__TASK DIRECTIONS__. Find the lines in these entries that include the word "User" and state how many there are, with no other words.
======
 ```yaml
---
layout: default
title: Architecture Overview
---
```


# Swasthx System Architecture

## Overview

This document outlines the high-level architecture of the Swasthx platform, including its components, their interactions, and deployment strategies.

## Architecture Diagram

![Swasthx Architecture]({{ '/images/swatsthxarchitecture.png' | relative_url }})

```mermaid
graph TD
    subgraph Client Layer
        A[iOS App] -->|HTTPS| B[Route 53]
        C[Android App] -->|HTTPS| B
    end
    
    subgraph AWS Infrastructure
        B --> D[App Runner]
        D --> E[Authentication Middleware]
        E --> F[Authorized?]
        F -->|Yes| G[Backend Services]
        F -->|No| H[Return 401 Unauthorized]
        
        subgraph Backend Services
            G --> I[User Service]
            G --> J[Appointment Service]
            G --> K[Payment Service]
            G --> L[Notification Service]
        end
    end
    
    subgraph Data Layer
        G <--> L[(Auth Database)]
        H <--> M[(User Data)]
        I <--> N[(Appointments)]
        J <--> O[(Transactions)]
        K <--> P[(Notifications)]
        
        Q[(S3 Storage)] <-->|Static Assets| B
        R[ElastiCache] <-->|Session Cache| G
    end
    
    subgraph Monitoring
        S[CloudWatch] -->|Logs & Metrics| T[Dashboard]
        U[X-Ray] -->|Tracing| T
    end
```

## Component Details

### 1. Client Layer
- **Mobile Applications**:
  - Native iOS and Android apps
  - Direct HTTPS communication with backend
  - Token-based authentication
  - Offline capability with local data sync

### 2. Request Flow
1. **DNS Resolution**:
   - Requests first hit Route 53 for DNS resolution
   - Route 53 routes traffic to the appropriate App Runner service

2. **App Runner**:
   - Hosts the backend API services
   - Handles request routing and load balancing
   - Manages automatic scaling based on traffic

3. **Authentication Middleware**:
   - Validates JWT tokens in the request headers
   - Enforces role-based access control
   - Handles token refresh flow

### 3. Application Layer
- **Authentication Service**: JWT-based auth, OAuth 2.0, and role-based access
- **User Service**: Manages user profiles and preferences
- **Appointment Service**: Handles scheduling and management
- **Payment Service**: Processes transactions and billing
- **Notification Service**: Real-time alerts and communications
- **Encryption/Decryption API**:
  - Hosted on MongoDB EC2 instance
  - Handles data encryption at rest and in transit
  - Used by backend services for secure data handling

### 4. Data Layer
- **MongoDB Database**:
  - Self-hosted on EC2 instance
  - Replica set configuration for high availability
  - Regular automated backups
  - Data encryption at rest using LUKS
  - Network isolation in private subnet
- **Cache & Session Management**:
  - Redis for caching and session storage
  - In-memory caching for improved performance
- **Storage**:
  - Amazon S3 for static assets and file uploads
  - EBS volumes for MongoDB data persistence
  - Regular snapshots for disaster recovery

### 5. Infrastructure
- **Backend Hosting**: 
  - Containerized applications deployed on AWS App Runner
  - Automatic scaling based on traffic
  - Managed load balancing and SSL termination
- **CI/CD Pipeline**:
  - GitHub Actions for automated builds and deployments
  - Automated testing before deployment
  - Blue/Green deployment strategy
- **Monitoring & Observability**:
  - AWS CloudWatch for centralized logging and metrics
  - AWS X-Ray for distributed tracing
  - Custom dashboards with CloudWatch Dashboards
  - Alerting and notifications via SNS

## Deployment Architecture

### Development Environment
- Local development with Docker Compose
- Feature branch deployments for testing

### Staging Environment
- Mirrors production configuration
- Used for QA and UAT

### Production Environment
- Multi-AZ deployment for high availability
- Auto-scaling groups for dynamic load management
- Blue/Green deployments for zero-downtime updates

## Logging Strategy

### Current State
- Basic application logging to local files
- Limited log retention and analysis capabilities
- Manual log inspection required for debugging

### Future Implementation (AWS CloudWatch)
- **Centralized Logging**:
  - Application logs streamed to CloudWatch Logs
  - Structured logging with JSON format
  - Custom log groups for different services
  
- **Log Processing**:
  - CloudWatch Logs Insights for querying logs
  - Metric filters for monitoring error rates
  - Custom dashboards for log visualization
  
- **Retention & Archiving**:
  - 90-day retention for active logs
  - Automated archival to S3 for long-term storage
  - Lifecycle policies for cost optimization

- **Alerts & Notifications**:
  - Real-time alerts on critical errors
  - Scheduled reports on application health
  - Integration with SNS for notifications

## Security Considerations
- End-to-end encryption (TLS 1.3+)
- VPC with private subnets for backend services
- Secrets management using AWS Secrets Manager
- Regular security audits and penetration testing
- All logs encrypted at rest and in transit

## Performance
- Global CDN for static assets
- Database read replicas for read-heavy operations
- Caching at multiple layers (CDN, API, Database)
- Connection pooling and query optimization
======
__RESULT BELOW__. 3